## Stored data entries

- - - - - - -

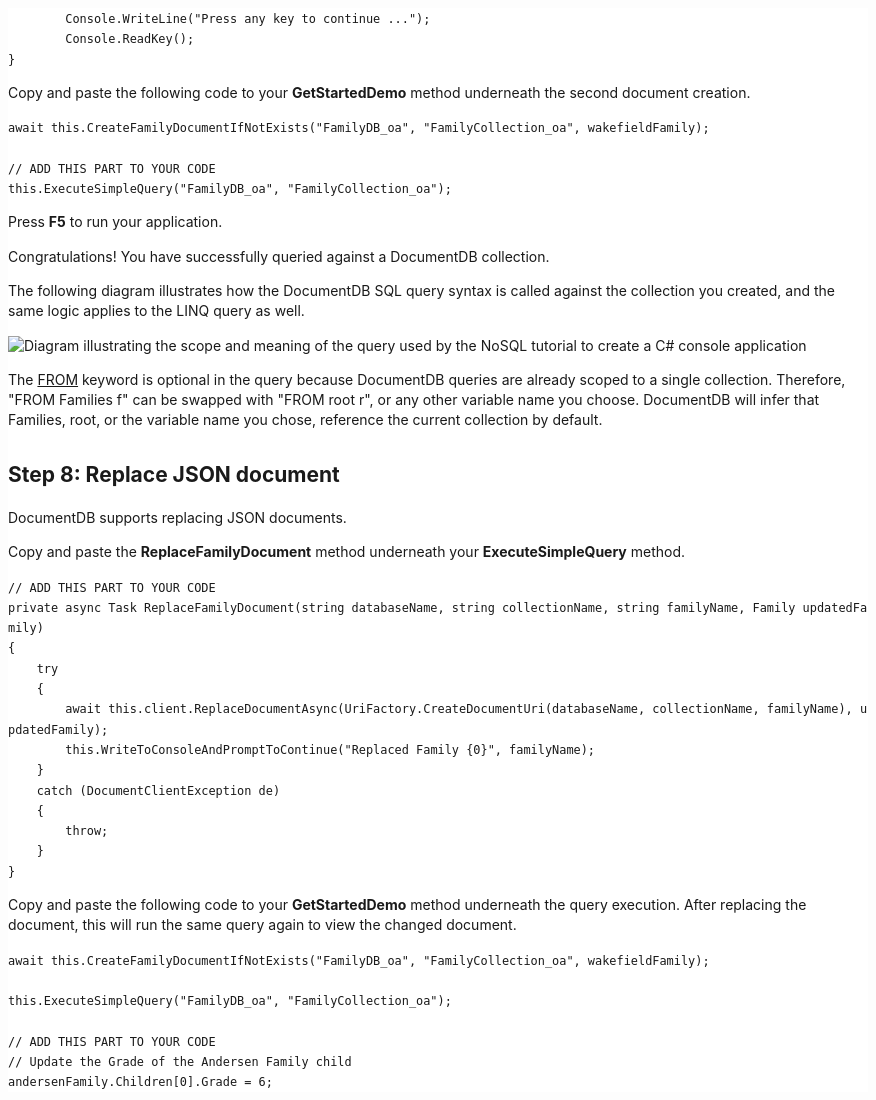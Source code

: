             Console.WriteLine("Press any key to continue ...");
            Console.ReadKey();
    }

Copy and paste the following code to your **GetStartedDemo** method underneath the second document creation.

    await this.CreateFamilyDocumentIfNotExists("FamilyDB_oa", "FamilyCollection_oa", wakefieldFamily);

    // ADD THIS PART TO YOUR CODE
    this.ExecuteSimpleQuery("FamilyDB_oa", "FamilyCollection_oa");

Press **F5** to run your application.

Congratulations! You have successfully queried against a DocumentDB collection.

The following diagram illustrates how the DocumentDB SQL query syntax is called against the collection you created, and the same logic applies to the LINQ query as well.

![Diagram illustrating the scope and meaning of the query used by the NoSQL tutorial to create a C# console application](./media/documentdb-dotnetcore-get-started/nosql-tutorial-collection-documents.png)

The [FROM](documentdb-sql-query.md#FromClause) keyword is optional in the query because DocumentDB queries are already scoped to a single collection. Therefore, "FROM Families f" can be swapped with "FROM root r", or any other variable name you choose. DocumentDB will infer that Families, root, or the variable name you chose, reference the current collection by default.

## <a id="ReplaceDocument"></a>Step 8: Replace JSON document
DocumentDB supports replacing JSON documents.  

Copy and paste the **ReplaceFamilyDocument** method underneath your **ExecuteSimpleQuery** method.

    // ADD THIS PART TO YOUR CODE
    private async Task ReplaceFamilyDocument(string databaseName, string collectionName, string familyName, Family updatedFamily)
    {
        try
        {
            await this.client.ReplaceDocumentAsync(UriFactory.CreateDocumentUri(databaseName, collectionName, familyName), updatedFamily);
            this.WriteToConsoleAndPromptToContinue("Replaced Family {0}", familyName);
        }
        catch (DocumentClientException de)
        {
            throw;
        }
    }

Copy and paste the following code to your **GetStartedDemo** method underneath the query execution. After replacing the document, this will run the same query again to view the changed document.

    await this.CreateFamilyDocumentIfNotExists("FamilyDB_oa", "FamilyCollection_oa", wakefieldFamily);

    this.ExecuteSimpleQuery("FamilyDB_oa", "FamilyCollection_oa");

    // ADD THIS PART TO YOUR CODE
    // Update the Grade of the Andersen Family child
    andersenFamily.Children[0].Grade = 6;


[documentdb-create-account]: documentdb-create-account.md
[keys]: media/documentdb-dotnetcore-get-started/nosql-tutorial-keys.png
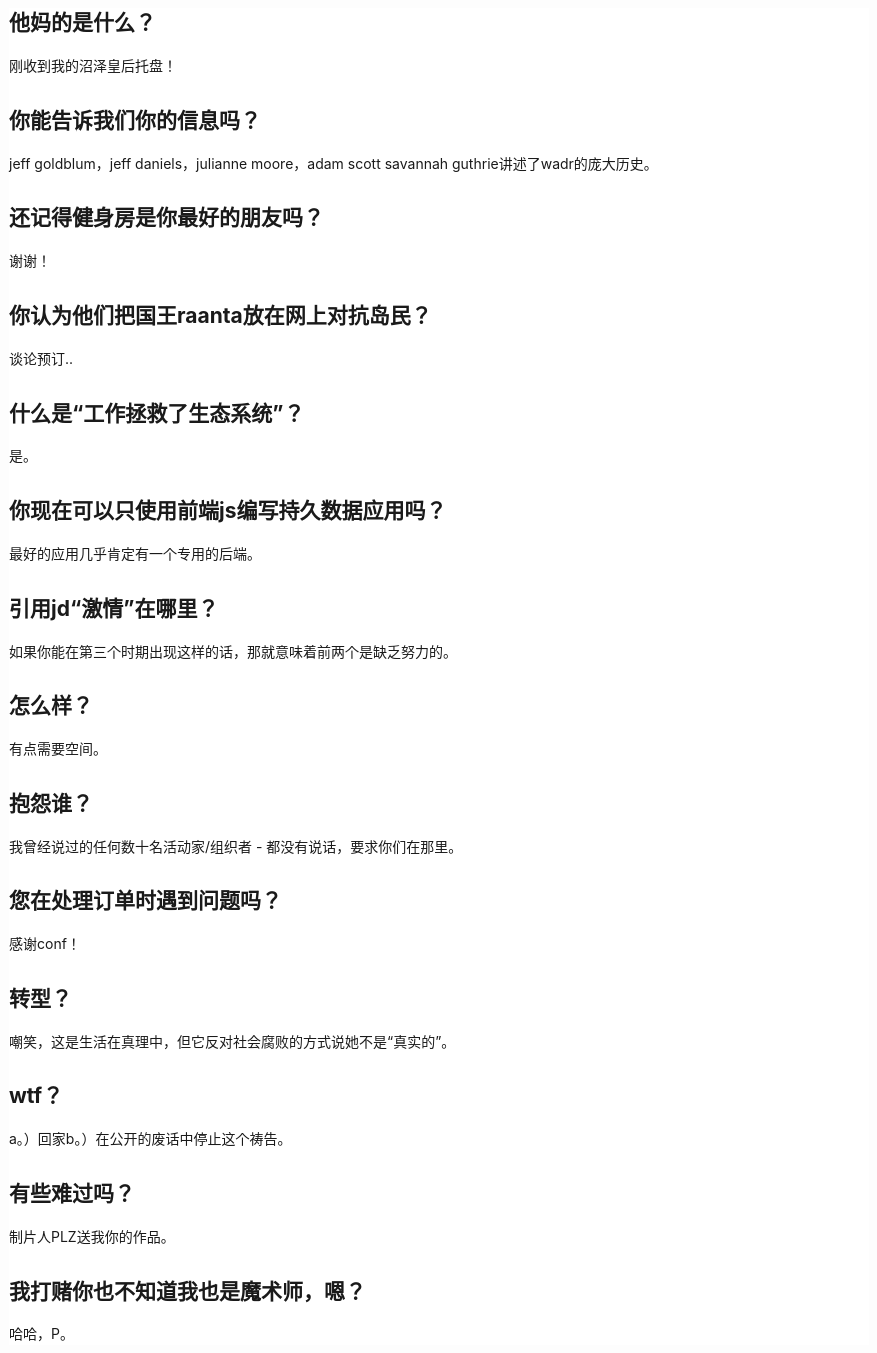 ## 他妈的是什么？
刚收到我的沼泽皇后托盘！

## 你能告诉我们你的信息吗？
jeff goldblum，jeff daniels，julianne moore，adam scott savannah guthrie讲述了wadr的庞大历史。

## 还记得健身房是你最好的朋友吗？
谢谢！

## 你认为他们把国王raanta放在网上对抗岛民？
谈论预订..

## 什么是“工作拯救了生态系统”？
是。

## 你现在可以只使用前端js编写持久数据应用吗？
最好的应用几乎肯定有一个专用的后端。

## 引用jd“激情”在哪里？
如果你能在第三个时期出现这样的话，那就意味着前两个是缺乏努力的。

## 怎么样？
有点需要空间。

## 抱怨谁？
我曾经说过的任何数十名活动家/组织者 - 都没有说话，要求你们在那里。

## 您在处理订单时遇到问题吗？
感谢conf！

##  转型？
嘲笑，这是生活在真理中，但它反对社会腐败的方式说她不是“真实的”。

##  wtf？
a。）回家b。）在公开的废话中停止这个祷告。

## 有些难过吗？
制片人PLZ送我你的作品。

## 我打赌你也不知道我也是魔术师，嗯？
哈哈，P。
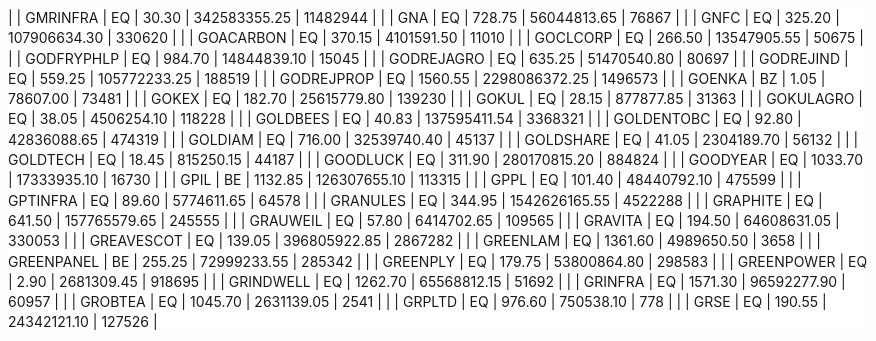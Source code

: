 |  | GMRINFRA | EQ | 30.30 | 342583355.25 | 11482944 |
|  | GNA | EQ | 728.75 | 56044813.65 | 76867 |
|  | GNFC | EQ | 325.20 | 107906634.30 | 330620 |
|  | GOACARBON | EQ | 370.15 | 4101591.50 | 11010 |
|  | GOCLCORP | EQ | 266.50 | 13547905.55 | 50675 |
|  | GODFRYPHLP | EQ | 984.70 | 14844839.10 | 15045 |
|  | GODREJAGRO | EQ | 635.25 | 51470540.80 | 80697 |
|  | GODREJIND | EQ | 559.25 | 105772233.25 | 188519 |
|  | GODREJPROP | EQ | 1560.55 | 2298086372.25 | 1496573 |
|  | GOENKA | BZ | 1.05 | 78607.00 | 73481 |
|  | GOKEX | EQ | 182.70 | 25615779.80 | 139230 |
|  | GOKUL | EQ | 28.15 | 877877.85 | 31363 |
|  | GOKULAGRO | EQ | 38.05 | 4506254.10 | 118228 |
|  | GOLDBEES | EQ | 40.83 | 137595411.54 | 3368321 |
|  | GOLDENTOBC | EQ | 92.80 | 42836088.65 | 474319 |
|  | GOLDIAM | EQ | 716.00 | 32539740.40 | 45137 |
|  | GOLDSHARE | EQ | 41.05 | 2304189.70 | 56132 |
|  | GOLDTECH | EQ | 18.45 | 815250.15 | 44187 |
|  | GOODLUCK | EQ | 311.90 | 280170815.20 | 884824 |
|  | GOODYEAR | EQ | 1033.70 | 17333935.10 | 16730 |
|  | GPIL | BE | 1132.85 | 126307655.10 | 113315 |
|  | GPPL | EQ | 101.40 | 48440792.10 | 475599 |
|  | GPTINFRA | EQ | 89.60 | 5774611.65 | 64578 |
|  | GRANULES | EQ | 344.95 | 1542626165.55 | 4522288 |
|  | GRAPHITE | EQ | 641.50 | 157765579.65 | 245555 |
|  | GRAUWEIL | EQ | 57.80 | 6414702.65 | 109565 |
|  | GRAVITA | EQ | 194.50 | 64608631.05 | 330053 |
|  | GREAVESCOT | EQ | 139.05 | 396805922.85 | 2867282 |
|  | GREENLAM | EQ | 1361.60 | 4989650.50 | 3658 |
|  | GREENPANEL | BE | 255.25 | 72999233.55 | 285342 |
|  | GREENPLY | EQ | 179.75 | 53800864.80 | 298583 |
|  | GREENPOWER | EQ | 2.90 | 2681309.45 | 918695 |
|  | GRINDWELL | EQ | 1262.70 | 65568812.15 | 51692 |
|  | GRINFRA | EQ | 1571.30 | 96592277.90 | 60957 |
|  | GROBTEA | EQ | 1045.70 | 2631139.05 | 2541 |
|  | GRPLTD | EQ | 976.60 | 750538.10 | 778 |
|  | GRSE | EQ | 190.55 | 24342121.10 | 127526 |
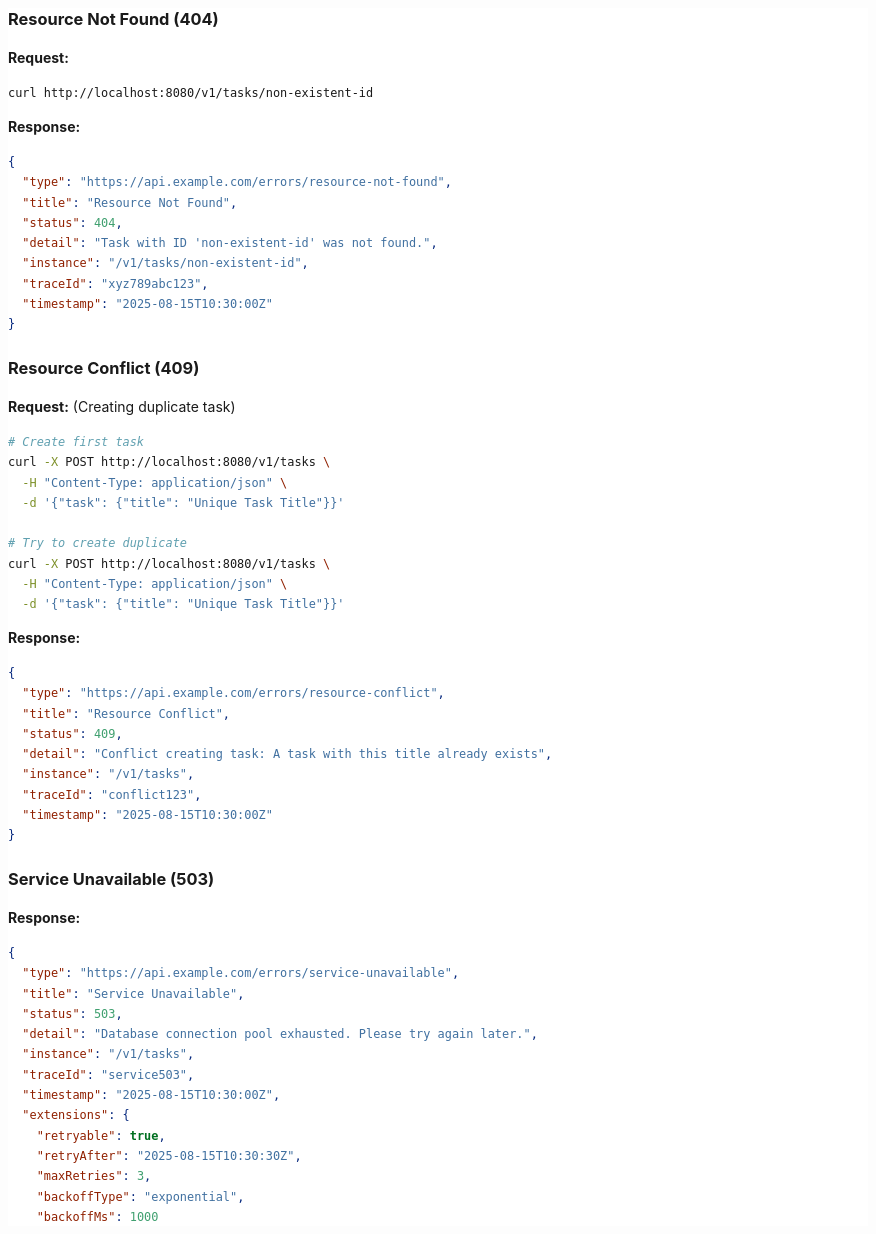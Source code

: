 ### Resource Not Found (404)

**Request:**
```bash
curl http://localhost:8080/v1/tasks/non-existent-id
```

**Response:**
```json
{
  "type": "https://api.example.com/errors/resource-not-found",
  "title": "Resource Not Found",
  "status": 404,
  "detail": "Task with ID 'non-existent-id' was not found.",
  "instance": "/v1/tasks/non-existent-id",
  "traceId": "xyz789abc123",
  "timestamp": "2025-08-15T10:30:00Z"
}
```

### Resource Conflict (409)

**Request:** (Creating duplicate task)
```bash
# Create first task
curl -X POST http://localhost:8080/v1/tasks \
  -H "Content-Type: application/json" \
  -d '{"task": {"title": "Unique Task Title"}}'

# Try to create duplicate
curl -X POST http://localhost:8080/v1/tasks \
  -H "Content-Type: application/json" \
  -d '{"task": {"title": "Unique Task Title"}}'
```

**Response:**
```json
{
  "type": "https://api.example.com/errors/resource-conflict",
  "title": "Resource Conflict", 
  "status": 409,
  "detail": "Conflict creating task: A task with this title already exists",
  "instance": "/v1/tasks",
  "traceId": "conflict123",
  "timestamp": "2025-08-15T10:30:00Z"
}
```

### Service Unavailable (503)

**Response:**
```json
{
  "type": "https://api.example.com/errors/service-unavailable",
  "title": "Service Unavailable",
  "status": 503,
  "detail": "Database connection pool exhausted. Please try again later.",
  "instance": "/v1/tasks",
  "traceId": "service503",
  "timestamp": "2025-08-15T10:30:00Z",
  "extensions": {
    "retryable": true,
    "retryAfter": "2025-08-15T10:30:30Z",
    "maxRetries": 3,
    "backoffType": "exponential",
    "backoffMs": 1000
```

- - - - - - -

## Directions
Please copy every line of the records above in which "replacing" appears.

## Completed exercise
DocumentDB supports replacing JSON documents.  
Copy and paste the following code to your **GetStartedDemo** method underneath the query execution. After replacing the document, this will run the same query again to view the changed document.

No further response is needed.